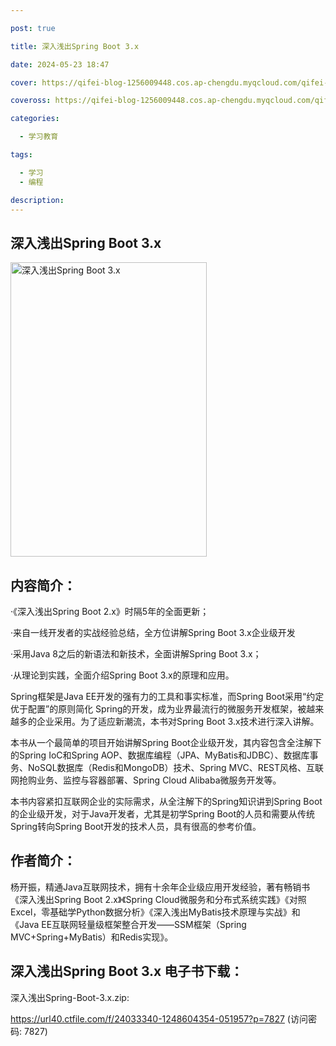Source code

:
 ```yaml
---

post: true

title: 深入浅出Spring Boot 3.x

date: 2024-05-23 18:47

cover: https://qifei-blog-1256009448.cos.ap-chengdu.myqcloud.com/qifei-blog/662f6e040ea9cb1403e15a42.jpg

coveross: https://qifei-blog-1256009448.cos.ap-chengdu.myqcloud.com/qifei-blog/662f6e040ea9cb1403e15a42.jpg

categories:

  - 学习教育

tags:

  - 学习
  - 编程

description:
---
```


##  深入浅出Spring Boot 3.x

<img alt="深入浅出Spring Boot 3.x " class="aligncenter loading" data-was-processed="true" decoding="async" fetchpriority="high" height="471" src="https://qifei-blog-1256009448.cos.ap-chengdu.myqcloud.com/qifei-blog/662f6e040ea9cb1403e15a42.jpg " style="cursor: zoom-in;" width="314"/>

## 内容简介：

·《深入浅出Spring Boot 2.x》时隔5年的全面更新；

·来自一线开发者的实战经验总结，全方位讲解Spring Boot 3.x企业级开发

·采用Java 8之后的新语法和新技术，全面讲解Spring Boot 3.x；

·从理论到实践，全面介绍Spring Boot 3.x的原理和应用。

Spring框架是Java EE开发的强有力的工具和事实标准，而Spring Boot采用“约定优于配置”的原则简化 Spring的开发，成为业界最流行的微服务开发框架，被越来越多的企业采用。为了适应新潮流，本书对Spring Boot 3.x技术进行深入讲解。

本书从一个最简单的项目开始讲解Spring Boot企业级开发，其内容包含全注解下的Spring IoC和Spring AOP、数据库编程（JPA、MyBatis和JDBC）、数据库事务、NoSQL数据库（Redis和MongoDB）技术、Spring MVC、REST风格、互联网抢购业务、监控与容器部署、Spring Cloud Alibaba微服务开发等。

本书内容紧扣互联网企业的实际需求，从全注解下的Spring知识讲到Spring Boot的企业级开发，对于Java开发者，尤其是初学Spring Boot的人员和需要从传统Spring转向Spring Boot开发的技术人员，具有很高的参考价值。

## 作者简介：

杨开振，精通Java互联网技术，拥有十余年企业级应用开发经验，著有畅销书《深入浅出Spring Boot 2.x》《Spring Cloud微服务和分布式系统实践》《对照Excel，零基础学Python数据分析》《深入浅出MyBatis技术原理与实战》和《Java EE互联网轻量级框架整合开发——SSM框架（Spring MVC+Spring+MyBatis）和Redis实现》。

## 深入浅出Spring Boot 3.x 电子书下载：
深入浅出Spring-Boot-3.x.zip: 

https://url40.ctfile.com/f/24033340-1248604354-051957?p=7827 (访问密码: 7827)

■ ■ ■

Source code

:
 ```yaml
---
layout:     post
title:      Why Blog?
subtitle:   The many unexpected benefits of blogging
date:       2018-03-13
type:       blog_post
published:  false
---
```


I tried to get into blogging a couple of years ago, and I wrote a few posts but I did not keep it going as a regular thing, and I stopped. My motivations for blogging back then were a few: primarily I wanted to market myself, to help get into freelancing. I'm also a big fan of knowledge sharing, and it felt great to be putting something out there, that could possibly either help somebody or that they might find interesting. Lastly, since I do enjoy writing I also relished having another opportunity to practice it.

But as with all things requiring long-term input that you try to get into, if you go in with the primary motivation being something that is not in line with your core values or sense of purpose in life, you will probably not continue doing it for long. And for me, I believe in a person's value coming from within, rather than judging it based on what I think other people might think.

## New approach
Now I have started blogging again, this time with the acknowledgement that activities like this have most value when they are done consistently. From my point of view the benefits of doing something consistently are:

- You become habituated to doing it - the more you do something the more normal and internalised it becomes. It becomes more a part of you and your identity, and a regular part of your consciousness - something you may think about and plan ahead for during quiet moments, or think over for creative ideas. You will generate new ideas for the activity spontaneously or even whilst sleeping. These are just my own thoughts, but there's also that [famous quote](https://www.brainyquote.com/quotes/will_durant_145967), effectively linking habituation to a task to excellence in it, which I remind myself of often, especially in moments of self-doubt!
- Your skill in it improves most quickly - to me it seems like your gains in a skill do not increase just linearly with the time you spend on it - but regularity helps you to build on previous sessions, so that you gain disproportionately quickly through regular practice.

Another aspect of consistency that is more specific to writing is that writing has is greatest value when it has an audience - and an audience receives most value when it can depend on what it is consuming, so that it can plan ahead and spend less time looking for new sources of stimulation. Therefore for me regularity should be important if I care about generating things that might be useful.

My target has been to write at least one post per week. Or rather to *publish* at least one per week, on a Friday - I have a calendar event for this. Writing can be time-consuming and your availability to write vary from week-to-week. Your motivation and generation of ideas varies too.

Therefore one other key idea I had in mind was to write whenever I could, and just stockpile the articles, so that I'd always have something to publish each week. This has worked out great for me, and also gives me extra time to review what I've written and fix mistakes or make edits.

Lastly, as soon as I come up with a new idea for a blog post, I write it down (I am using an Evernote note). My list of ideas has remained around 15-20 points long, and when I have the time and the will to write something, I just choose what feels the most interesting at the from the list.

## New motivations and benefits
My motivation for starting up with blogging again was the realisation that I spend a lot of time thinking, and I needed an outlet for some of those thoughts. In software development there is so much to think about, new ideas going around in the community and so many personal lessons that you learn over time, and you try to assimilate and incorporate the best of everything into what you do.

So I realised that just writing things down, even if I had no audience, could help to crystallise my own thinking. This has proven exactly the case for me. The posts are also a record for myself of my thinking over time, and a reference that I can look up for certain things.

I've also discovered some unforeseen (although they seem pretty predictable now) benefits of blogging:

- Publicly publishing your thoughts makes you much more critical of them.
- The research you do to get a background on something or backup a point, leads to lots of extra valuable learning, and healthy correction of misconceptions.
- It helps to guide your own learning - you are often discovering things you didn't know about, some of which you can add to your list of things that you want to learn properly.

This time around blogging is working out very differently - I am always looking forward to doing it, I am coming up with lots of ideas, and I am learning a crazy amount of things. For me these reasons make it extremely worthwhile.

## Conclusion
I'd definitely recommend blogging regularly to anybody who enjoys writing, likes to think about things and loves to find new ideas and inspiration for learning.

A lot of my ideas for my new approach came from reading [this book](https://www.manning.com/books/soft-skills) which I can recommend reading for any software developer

■ ■ ■

Task item -
Return every line of the entries above that the string "lots" appears in.

Solution to this task -
- The research you do to get a background on something or backup a point, leads to lots of extra valuable learning, and healthy correction of misconceptions.
This time around blogging is working out very differently - I am always looking forward to doing it, I am coming up with lots of ideas, and I am learning a crazy amount of things. For me these reasons make it extremely worthwhile.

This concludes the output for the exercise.